(Saved entries)
• • •

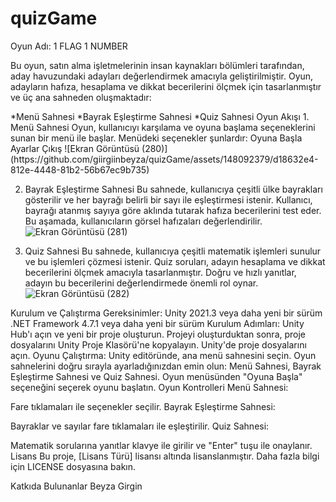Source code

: # quizGame
 <p> Oyun Adı: 1 FLAG 1 NUMBER </p>
<p>Bu oyun, satın alma işletmelerinin insan kaynakları bölümleri tarafından, aday havuzundaki adayları değerlendirmek amacıyla geliştirilmiştir. Oyun, adayların hafıza, hesaplama ve dikkat becerilerini ölçmek için tasarlanmıştır ve üç ana sahneden oluşmaktadır: </p>                                                                                                                                                                                                            
*Menü Sahnesi
*Bayrak Eşleştirme Sahnesi
*Quiz Sahnesi
Oyun Akışı
1. Menü Sahnesi
Oyun, kullanıcıyı karşılama ve oyuna başlama seçeneklerini sunan bir menü ile başlar. Menüdeki seçenekler şunlardır:
Oyuna Başla
Ayarlar
Çıkış
![Ekran Görüntüsü (280)](https://github.com/giirgiinbeyza/quizGame/assets/148092379/d18632e4-812e-4448-81b2-56b67ec9b735)

2. Bayrak Eşleştirme Sahnesi
Bu sahnede, kullanıcıya çeşitli ülke bayrakları gösterilir ve her bayrağı belirli bir sayı ile eşleştirmesi istenir. Kullanıcı, bayrağı atanmış sayıya göre aklında tutarak hafıza becerilerini test eder. Bu aşamada, kullanıcıların görsel hafızaları değerlendirilir.
![Ekran Görüntüsü (281)](https://github.com/giirgiinbeyza/quizGame/assets/148092379/ba00a79c-8759-4fdb-9ab3-7f5675909152)

3. Quiz Sahnesi
Bu sahnede, kullanıcıya çeşitli matematik işlemleri sunulur ve bu işlemleri çözmesi istenir. Quiz soruları, adayın hesaplama ve dikkat becerilerini ölçmek amacıyla tasarlanmıştır. Doğru ve hızlı yanıtlar, adayın bu becerilerini değerlendirmede önemli rol oynar.
![Ekran Görüntüsü (282)](https://github.com/giirgiinbeyza/quizGame/assets/148092379/1234a509-9ddb-4b21-8654-9f4b2af0213e)

Kurulum ve Çalıştırma
Gereksinimler:
Unity 2021.3 veya daha yeni bir sürüm
.NET Framework 4.7.1 veya daha yeni bir sürüm
Kurulum Adımları:
Unity Hub'ı açın ve yeni bir proje oluşturun.
Projeyi oluşturduktan sonra, proje dosyalarını Unity Proje Klasörü'ne kopyalayın.
Unity'de proje dosyalarını açın.
Oyunu Çalıştırma:
Unity editöründe, ana menü sahnesini seçin.
Oyun sahnelerini doğru sırayla ayarladığınızdan emin olun: Menü Sahnesi, Bayrak Eşleştirme Sahnesi ve Quiz Sahnesi.
Oyun menüsünden "Oyuna Başla" seçeneğini seçerek oyunu başlatın.
Oyun Kontrolleri
Menü Sahnesi:

Fare tıklamaları ile seçenekler seçilir.
Bayrak Eşleştirme Sahnesi:

Bayraklar ve sayılar fare tıklamaları ile eşleştirilir.
Quiz Sahnesi:

Matematik sorularına yanıtlar klavye ile girilir ve "Enter" tuşu ile onaylanır.
Lisans
Bu proje, [Lisans Türü] lisansı altında lisanslanmıştır. Daha fazla bilgi için LICENSE dosyasına bakın.

Katkıda Bulunanlar
Beyza Girgin
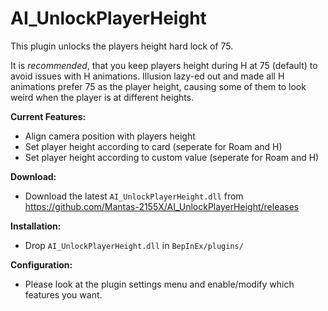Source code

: # AI_UnlockPlayerHeight  
This plugin unlocks the players height hard lock of 75.  

It is *recommended*, that you keep players height during H at 75 (default) to avoid issues with H animations. 
Illusion lazy-ed out and made all H animations prefer 75 as the player height, causing some of them to look weird when the player is at different heights.

**Current Features:**  
* Align camera position with players height  
* Set player height according to card (seperate for Roam and H)  
* Set player height according to custom value (seperate for Roam and H)  

**Download:**  
* Download the latest `AI_UnlockPlayerHeight.dll` from https://github.com/Mantas-2155X/AI_UnlockPlayerHeight/releases  

**Installation:**  
* Drop `AI_UnlockPlayerHeight.dll` in `BepInEx/plugins/`  

**Configuration:**  
* Please look at the plugin settings menu and enable/modify which features you want.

• • •

▸ Task instructions: Output the data exactly. Pictures don't belong in the result.

▸ Response below:
Source code

: # quizGame
 <p> Oyun Adı: 1 FLAG 1 NUMBER </p>
<p>Bu oyun, satın alma işletmelerinin insan kaynakları bölümleri tarafından, aday havuzundaki adayları değerlendirmek amacıyla geliştirilmiştir. Oyun, adayların hafıza, hesaplama ve dikkat becerilerini ölçmek için tasarlanmıştır ve üç ana sahneden oluşmaktadır: </p>                                                                                                                                                                                                            
*Menü Sahnesi
*Bayrak Eşleştirme Sahnesi
*Quiz Sahnesi
Oyun Akışı
1. Menü Sahnesi
Oyun, kullanıcıyı karşılama ve oyuna başlama seçeneklerini sunan bir menü ile başlar. Menüdeki seçenekler şunlardır:
Oyuna Başla
Ayarlar
Çıkış
![Ekran Görüntüsü (280)](https://github.com/giirgiinbeyza/quizGame/assets/148092379/d18632e4-812e-4448-81b2-56b67ec9b735)

2. Bayrak Eşleştirme Sahnesi
Bu sahnede, kullanıcıya çeşitli ülke bayrakları gösterilir ve her bayrağı belirli bir sayı ile eşleştirmesi istenir. Kullanıcı, bayrağı atanmış sayıya göre aklında tutarak hafıza becerilerini test eder. Bu aşamada, kullanıcıların görsel hafızaları değerlendirilir.
![Ekran Görüntüsü (281)](https://github.com/giirgiinbeyza/quizGame/assets/148092379/ba00a79c-8759-4fdb-9ab3-7f5675909152)

3. Quiz Sahnesi
Bu sahnede, kullanıcıya çeşitli matematik işlemleri sunulur ve bu işlemleri çözmesi istenir. Quiz soruları, adayın hesaplama ve dikkat becerilerini ölçmek amacıyla tasarlanmıştır. Doğru ve hızlı yanıtlar, adayın bu becerilerini değerlendirmede önemli rol oynar.
![Ekran Görüntüsü (282)](https://github.com/giirgiinbeyza/quizGame/assets/148092379/1234a509-9ddb-4b21-8654-9f4b2af0213e)

Kurulum ve Çalıştırma
Gereksinimler:
Unity 2021.3 veya daha yeni bir sürüm
.NET Framework 4.7.1 veya daha yeni bir sürüm
Kurulum Adımları:
Unity Hub'ı açın ve yeni bir proje oluşturun.
Projeyi oluşturduktan sonra, proje dosyalarını Unity Proje Klasörü'ne kopyalayın.
Unity'de proje dosyalarını açın.
Oyunu Çalıştırma:
Unity editöründe, ana menü sahnesini seçin.
Oyun sahnelerini doğru sırayla ayarladığınızdan emin olun: Menü Sahnesi, Bayrak Eşleştirme Sahnesi ve Quiz Sahnesi.
Oyun menüsünden "Oyuna Başla" seçeneğini seçerek oyunu başlatın.
Oyun Kontrolleri
Menü Sahnesi:

Fare tıklamaları ile seçenekler seçilir.
Bayrak Eşleştirme Sahnesi:

Bayraklar ve sayılar fare tıklamaları ile eşleştirilir.
Quiz Sahnesi:

Matematik sorularına yanıtlar klavye ile girilir ve "Enter" tuşu ile onaylanır.
Lisans
Bu proje, [Lisans Türü] lisansı altında lisanslanmıştır. Daha fazla bilgi için LICENSE dosyasına bakın.

Katkıda Bulunanlar
Beyza Girgin
Source code

: # AI_UnlockPlayerHeight  
This plugin unlocks the players height hard lock of 75.  

It is *recommended*, that you keep players height during H at 75 (default) to avoid issues with H animations. 
Illusion lazy-ed out and made all H animations prefer 75 as the player height, causing some of them to look weird when the player is at different heights.

**Current Features:**  
* Align camera position with players height  
* Set player height according to card (seperate for Roam and H)  
* Set player height according to custom value (seperate for Roam and H)  

**Download:**  
* Download the latest `AI_UnlockPlayerHeight.dll` from https://github.com/Mantas-2155X/AI_UnlockPlayerHeight/releases  

**Installation:**  
* Drop `AI_UnlockPlayerHeight.dll` in `BepInEx/plugins/`  

**Configuration:**  
* Please look at the plugin settings menu and enable/modify which features you want.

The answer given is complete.